Per rimettere in sesto l’erario statale, allo scopo di sopperire ai bisogni più urgenti del paese, Garibaldi sciolse gli ordini dei Gesuiti e dei Liguorini, devolvendo parte delle loro rendite alla pubblica istruzione, mise un’imposta del 2&37; sugli immobili posseduti da tutti gli ordini religiosi, preparo’ l’emissione di buoni del tesoro per un importo di 400.000 ducati, ma si oppose a renderne obbligatoria la sottoscrizione da parte dei ceti abbienti per non alienarsi l’appoggio di nobilta’ e borghesia.

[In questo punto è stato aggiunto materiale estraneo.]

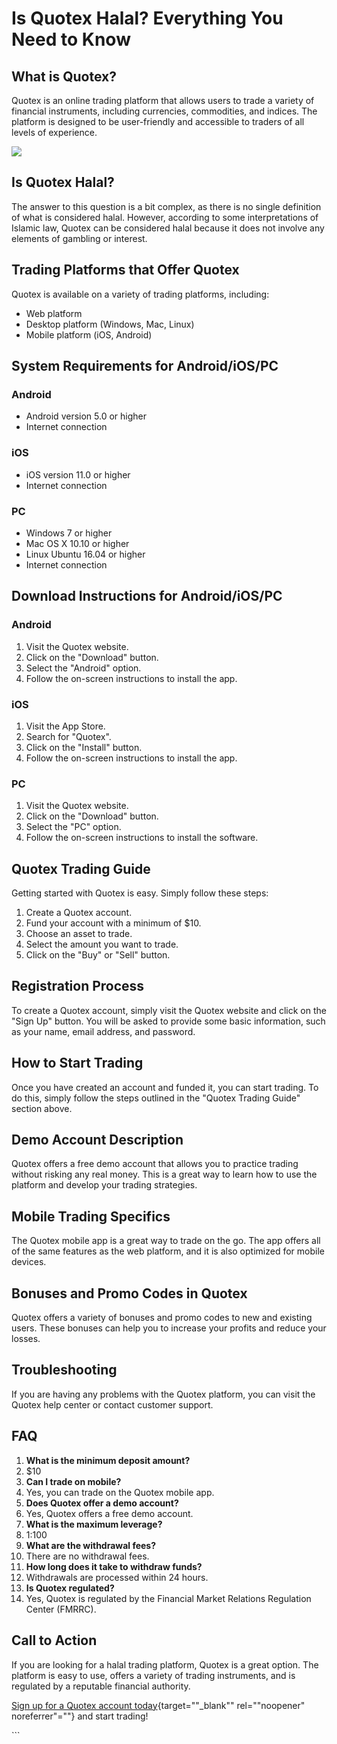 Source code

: # Is Quotex Halal? Everything You Need to Know

## What is Quotex?

Quotex is an online trading platform that allows users to trade a
variety of financial instruments, including currencies, commodities, and
indices. The platform is designed to be user-friendly and accessible to
traders of all levels of experience.

[![](https://static.quotex.io/files/4_en/300_250.jpg)](https://traff.sbs/brokerqxlid)

## Is Quotex Halal?

The answer to this question is a bit complex, as there is no single
definition of what is considered halal. However, according to some
interpretations of Islamic law, Quotex can be considered halal because
it does not involve any elements of gambling or interest.

## Trading Platforms that Offer Quotex

Quotex is available on a variety of trading platforms, including:

-   Web platform
-   Desktop platform (Windows, Mac, Linux)
-   Mobile platform (iOS, Android)

## System Requirements for Android/iOS/PC

### Android

-   Android version 5.0 or higher
-   Internet connection

### iOS

-   iOS version 11.0 or higher
-   Internet connection

### PC

-   Windows 7 or higher
-   Mac OS X 10.10 or higher
-   Linux Ubuntu 16.04 or higher
-   Internet connection

## Download Instructions for Android/iOS/PC

### Android

1.  Visit the Quotex website.
2.  Click on the "Download" button.
3.  Select the "Android" option.
4.  Follow the on-screen instructions to install the app.

### iOS

1.  Visit the App Store.
2.  Search for "Quotex".
3.  Click on the "Install" button.
4.  Follow the on-screen instructions to install the app.

### PC

1.  Visit the Quotex website.
2.  Click on the "Download" button.
3.  Select the "PC" option.
4.  Follow the on-screen instructions to install the software.

## Quotex Trading Guide

Getting started with Quotex is easy. Simply follow these steps:

1.  Create a Quotex account.
2.  Fund your account with a minimum of \$10.
3.  Choose an asset to trade.
4.  Select the amount you want to trade.
5.  Click on the "Buy" or "Sell" button.

## Registration Process

To create a Quotex account, simply visit the Quotex website and click on
the "Sign Up" button. You will be asked to provide some basic
information, such as your name, email address, and password.

## How to Start Trading

Once you have created an account and funded it, you can start trading.
To do this, simply follow the steps outlined in the "Quotex Trading
Guide" section above.

## Demo Account Description

Quotex offers a free demo account that allows you to practice trading
without risking any real money. This is a great way to learn how to use
the platform and develop your trading strategies.

## Mobile Trading Specifics

The Quotex mobile app is a great way to trade on the go. The app offers
all of the same features as the web platform, and it is also optimized
for mobile devices.

## Bonuses and Promo Codes in Quotex

Quotex offers a variety of bonuses and promo codes to new and existing
users. These bonuses can help you to increase your profits and reduce
your losses.

## Troubleshooting

If you are having any problems with the Quotex platform, you can visit
the Quotex help center or contact customer support.

## FAQ

1.  **What is the minimum deposit amount?**
2.  \$10
3.  **Can I trade on mobile?**
4.  Yes, you can trade on the Quotex mobile app.
5.  **Does Quotex offer a demo account?**
6.  Yes, Quotex offers a free demo account.
7.  **What is the maximum leverage?**
8.  1:100
9.  **What are the withdrawal fees?**
10. There are no withdrawal fees.
11. **How long does it take to withdraw funds?**
12. Withdrawals are processed within 24 hours.
13. **Is Quotex regulated?**
14. Yes, Quotex is regulated by the Financial Market Relations
    Regulation Center (FMRRC).

## Call to Action

If you are looking for a halal trading platform, Quotex is a great
option. The platform is easy to use, offers a variety of trading
instruments, and is regulated by a reputable financial authority.

[Sign up for a Quotex account
today](\%22https://broker-qx.pro/sign-up/?lid=1102511\%22){target=""_blank""
rel=""noopener" noreferrer"=""} and start trading!

\`\`\`

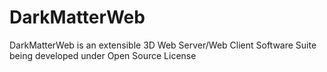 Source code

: DarkMatterWeb
=============

DarkMatterWeb is an extensible 3D Web Server/Web Client Software Suite being developed under Open Source License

Egli mirava a svolgere un’opera di conciliazione tra tutti i ceti sociali allo scopo di avere il consenso generale, infatti chiamo’ a far parte del primo governo sorto dopo la rivoluzione monarchici, repubblicani, autonomisti senza pregiudiziale alcuna ed egli stesso, pur essendo anticattolico ed anticlericale, il 15 luglio per la festa di Santa Rosalia ricevette a Palermo in cattedrale, come rappresentante del re, l’incenso dall’arcivescovo celebrante, secondo la tradizionale cerimonia della "Cappella reale", che richiamava simbolicamente i poteri della Legatia Apostolica.

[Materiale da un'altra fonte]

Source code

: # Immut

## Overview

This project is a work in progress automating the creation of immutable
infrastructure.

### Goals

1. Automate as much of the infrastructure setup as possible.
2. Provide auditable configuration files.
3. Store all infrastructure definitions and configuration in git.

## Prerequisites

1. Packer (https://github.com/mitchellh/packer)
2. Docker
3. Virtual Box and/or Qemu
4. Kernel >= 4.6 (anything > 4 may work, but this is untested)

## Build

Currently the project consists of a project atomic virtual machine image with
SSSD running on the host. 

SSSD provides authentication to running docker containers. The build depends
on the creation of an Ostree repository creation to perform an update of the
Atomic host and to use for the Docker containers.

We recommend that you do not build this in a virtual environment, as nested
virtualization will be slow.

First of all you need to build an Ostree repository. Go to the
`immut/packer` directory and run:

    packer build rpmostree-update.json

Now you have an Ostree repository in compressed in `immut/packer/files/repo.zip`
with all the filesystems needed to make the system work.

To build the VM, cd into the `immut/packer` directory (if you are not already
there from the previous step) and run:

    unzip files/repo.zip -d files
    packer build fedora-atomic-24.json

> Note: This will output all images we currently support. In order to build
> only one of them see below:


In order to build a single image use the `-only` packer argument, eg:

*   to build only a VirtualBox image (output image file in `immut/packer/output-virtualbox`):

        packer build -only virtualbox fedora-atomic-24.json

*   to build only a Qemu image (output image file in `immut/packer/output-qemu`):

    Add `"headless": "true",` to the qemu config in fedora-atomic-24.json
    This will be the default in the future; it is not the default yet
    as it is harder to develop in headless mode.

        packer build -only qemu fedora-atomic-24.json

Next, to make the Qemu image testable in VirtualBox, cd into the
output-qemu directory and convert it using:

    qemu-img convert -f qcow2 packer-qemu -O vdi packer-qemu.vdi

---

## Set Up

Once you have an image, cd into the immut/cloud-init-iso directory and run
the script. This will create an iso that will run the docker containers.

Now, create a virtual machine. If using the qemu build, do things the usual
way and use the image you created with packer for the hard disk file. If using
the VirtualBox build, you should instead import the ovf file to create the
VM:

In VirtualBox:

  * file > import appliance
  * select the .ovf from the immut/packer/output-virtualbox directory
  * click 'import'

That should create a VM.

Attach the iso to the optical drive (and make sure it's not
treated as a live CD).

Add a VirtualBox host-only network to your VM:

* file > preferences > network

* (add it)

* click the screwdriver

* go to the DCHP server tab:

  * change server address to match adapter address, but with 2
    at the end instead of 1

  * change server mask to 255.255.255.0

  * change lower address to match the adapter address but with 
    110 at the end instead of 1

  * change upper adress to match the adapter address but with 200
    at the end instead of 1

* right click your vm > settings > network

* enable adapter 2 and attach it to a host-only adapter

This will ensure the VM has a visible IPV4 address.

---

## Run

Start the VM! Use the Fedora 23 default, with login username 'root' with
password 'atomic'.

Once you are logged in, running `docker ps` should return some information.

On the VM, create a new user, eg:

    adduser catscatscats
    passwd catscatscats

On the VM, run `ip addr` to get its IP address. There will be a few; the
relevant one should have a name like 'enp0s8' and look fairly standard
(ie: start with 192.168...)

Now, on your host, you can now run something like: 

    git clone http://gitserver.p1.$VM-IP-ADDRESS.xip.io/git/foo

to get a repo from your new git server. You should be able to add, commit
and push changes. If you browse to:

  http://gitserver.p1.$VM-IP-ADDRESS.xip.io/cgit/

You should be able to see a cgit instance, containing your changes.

Garibaldi, già nei primi cinque mesi della sua dittatura aveva operato la piemontesizzazione della Sicilia introducendovi leggi ed istituzioni del Piemonte e imponendo all’isola con suo decreto il tricolore, la lira, il sistema metrico decimale. Fu introdotto il sistema parlamentare piemontese, invece del tradizionale parlamento siciliano, e si diffuse la sensazione che non ci sarebbe stata l’autonomia promessa da Cavour, ma piuttosto l’annessione al Piemonte. Pur vedendo vanificate le aspirazioni autonomistiche della Sicilia, alcuni possidenti auspicavano una sollecita annessione al Piemonte per porre fine alla dittatura di Garibaldi con le sue riforme agrarie e sociali. Essi, inoltre, non vedevano di buon occhio il progetto del dittatore di liberare l’Italia meridionale, perchè temevano la restaurazione di uno stato delle "Due Sicilie". L’opinione pubblica siciliana si aspettava da Torino una qualche forma di autogoverno, anche se considerava inevitabile l’unione al resto d’Italia, che era vista non come un obiettivo in sè auspicabile, ma come mezzo per esorcizzare i pericoli di una controrivoluzione borbonica o di una riforma radicale.

Alcuni nobili siciliani, fidando nelle promesse di Cavour di lasciare alla Sicilia larga autonomia, si recarono a Torino per sollecitare il suo intervento, ma il ministro, nella nuova posizione di forza maturata dal Piemonte, impose le sue condizioni e disattese le promesse fatte in precedenza. Quando i Siciliani si resero conto che si stava operando una fusione con il Nord, essa era già in atto con l’introduzione del sistema amministrativo e giudiziario, nonche’ di moneta, pesi e misure piemontesi.

Nonostante l’impegno posto da Garibaldi nel riordinare la Sicilia e nello svolgere opera di pacificazione sociale, astenendosi dalle competizioni di parte, non tutte le amministrazioni comunali poterono essere riordinate, nè si potè eseguire il provvedimento della leva obbligatoria, mentre le bande, ufficialmente sciolte, in realtà continuavano a scorazzare nelle campagne. La Sicilia, dunque, continuava ad essere in preda al disordine, come scriveva il La Farina al Cavour, mentre Garibaldi era costretto a dedicare le sue maggiori attenzioni all’immediata costituzione di un esercito di volontari per tentare la conquista di Napoli.